Bioengineering has been a natural niche for the school because of its proximity to the medical school and the fact that several of its faculty members hold joint appointments in medicine. Other niches Holder wants to see develop include research in manufacturing, environment and materials, and an undergraduate computer degree program. The undergraduate computer program is scheduled to begin in the fall.

While budgetary problems already have resulted in some schools cutting programs and personnel, Holder said no reductions are planned in engineering personnel or programs. If the school's budget is cut and reductions have to be made, he said, they would come mostly through attrition in faculty ranks.
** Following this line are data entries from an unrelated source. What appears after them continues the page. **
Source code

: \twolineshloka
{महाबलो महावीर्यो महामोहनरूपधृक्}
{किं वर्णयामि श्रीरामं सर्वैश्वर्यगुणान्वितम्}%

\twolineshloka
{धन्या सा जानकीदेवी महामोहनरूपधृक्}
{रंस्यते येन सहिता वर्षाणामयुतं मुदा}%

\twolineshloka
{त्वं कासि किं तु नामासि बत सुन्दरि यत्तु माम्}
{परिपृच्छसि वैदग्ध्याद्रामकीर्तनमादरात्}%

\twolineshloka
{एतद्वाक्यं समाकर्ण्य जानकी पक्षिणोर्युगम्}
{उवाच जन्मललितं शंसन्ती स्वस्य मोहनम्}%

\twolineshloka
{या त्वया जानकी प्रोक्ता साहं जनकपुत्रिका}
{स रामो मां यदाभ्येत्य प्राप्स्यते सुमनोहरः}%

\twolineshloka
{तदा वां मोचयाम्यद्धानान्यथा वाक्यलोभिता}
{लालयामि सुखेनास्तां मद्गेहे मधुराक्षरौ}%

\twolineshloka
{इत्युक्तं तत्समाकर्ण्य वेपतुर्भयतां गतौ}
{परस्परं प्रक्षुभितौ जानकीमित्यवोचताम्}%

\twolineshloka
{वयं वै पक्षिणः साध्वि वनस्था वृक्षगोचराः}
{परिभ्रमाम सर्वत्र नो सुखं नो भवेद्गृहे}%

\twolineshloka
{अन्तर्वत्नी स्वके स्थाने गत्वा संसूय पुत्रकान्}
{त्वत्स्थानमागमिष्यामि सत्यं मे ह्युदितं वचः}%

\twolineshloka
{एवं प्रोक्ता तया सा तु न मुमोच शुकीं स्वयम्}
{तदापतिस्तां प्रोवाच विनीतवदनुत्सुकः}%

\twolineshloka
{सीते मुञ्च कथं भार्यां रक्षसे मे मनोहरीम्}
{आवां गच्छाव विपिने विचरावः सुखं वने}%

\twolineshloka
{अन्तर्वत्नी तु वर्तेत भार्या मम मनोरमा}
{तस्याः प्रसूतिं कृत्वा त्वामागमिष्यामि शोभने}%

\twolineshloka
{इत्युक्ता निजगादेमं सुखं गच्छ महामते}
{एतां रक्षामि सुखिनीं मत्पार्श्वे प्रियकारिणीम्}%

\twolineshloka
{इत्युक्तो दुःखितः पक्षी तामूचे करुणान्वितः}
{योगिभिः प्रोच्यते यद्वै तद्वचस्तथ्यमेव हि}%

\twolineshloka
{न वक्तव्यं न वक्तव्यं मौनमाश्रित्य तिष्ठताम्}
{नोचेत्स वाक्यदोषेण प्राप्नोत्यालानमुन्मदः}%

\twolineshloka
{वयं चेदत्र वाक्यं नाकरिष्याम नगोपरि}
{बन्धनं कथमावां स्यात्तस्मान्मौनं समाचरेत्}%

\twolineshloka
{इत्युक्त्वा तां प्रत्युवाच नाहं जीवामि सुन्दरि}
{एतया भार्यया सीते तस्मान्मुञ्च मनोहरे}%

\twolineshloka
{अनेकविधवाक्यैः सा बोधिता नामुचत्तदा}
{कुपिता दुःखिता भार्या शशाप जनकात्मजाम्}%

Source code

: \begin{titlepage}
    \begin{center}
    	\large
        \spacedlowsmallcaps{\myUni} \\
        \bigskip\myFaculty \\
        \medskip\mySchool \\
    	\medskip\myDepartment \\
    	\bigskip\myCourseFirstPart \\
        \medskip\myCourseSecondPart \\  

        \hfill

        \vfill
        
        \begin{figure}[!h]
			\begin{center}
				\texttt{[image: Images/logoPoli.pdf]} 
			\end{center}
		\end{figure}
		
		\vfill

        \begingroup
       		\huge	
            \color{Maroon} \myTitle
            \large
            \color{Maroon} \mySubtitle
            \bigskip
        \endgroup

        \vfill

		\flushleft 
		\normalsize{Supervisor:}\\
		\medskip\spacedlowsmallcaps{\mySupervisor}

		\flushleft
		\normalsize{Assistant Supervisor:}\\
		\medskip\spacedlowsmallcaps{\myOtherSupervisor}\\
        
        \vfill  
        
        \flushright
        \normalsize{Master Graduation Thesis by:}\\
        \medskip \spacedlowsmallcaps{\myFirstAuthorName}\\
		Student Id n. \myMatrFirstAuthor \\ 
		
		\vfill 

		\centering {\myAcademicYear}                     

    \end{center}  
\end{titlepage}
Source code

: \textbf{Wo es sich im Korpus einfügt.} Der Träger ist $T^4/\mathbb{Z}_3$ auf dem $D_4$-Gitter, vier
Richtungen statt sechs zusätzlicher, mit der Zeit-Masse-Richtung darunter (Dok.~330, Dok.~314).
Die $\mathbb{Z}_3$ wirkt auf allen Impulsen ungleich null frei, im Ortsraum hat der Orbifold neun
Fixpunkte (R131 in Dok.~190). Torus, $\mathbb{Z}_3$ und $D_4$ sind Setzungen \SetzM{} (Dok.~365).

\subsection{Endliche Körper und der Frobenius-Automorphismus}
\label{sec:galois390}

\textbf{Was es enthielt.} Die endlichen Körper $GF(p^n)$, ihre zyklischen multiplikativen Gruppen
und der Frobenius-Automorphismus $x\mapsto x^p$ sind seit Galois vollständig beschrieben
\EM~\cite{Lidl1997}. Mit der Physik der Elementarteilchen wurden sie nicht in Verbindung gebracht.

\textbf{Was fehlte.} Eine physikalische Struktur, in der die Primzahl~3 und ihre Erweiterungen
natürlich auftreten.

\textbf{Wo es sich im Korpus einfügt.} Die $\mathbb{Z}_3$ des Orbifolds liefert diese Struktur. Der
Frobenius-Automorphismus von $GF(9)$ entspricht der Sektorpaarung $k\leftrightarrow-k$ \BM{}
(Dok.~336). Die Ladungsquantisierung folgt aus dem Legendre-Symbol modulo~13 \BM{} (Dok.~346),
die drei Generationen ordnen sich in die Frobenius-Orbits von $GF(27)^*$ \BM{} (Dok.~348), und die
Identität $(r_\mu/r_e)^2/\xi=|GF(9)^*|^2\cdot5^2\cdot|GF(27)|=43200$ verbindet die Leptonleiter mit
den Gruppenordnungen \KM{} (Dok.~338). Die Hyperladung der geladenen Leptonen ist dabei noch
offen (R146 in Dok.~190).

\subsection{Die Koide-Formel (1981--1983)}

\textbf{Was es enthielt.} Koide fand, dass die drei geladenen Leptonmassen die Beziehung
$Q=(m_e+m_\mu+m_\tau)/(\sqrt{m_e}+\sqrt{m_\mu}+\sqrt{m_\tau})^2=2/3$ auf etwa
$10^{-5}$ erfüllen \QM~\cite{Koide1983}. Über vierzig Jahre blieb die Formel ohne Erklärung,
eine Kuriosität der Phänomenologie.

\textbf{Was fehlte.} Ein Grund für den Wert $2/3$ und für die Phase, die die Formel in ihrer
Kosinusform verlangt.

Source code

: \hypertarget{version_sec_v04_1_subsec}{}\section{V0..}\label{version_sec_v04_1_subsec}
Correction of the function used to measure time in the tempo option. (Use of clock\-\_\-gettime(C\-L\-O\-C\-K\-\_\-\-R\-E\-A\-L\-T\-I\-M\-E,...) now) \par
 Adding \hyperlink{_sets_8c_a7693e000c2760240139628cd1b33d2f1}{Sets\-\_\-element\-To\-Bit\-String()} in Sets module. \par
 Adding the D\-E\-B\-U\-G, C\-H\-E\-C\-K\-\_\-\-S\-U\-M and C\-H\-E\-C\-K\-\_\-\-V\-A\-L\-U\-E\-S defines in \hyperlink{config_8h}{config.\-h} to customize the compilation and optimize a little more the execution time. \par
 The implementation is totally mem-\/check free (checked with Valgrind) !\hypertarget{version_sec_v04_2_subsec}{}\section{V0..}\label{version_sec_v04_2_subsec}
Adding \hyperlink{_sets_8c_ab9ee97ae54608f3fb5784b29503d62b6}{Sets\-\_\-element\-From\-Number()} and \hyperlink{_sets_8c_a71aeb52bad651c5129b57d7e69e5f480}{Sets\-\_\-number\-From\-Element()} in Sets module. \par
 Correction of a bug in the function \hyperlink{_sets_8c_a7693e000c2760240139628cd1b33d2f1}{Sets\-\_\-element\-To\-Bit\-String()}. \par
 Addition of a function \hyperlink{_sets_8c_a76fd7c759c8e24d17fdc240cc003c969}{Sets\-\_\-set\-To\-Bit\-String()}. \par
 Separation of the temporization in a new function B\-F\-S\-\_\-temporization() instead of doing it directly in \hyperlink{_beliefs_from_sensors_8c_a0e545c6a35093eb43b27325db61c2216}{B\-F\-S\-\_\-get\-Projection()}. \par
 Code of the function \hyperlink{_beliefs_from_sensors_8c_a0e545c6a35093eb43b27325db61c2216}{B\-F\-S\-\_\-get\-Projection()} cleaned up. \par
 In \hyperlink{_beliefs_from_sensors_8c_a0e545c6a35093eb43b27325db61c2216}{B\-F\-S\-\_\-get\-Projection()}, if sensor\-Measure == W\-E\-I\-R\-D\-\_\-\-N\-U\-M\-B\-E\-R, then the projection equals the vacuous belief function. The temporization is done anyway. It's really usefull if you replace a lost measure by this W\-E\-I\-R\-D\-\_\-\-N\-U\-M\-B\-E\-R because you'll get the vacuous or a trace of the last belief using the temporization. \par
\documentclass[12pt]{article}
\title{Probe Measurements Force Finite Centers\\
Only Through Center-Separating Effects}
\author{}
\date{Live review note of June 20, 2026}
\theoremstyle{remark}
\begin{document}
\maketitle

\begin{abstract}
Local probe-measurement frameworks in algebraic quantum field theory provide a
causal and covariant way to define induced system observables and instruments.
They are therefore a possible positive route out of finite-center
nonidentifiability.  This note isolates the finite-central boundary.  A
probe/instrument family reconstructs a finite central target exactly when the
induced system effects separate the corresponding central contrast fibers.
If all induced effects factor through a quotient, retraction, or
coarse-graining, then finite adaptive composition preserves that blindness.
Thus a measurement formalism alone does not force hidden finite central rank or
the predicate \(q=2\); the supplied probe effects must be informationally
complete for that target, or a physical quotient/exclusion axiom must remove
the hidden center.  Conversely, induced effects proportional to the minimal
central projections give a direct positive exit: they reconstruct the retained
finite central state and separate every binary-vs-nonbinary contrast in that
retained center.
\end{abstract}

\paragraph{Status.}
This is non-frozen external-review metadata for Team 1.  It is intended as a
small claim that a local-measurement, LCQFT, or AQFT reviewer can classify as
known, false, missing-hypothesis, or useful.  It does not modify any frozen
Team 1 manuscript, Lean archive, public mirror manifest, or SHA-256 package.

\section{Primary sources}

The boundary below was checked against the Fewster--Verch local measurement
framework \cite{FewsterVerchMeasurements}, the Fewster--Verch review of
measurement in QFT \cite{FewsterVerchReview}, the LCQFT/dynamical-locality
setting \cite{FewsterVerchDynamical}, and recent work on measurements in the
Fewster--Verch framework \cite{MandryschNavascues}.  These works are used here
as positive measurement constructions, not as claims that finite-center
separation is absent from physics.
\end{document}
The school's budget plan submitted to the Provost's office lists seven priorities for engineering: computer engineering, bioengineering, undergraduate retention and recruitment, distance learning and continuing education, development, minority affairs and research.

"Those are the seven highest priorities in the school," Holder said. "They are all to be consider No. 1 priorities and, in my opinion, the ranking isn't that critical. But it is a ranking." Another area in which Holder would like to see improvement is enrollment. The School of Engineering currently has about 1,300 undergraduate students and 800 graduate students. The enrollment is down about 25 percent from the recent past. Holder would like to see the school's undergraduate enrollment increase to 1,500 – 1,800 students and the graduate program pick up more full-time students. At present, about half the graduate students are full-time and half part-time.

"We need to develop new programs at the freshman level that make engineering more attractive to students," Holder said. "We need honors programs for students and mentoring for freshman students. Those are programs that will be supported in our plans for next year." Although he does not feel there is a big morale problem at the school, Holder said he thinks there is "some lack of contentment." He wants to counter that by giving young faculty plenty of opportunities to succeed in their work and a clear idea of what is expected of them.

"When we're talking about morale, I think we're actually talking about the transition," Holder said. "Every time you have a transition it creates a little anxiety on the part of the faculty and I think that manifested itself a little bit in this most recent transition because it occurred so quickly. "I guess it is not so much morale as anxiety," he continued. "Hopefully, I'll be here for a long enough period time to actually implement some changes in the program and see some things to fruition." Holder came to Pitt from Columbia University. Born in Los Angeles, he grew up in Michigan and earned his Bachelor of Science, Master's of Science and Ph.D. in chemical engineering from the University of Michigan, and a Bachelor of Arts in chemistry from Kalamazoo College.